What you are asked to do – Your answer is the lines from the one that has "- flask init-db" through the last line of the records below, retyped exactly and alone.

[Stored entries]
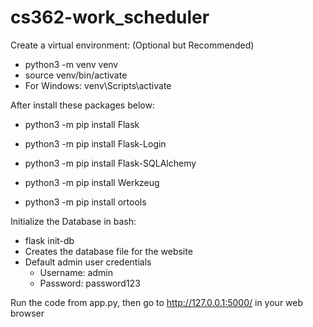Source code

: # cs362-work_scheduler

Create a virtual environment: (Optional but Recommended)

- python3 -m venv venv
- source venv/bin/activate
- For Windows: venv\Scripts\activate

After install these packages below:

- python3 -m pip install Flask

- python3 -m pip install Flask-Login

- python3 -m pip install Flask-SQLAlchemy

- python3 -m pip install Werkzeug

- python3 -m pip install ortools

Initialize the Database in bash:
- flask init-db
- Creates the database file for the website
- Default admin user credentials
    - Username: admin
    - Password: password123

Run the code from app.py, then go to http://127.0.0.1:5000/ in your web browser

Output of the task –
- flask init-db
- Creates the database file for the website
- Default admin user credentials
    - Username: admin
    - Password: password123

Run the code from app.py, then go to http://127.0.0.1:5000/ in your web browser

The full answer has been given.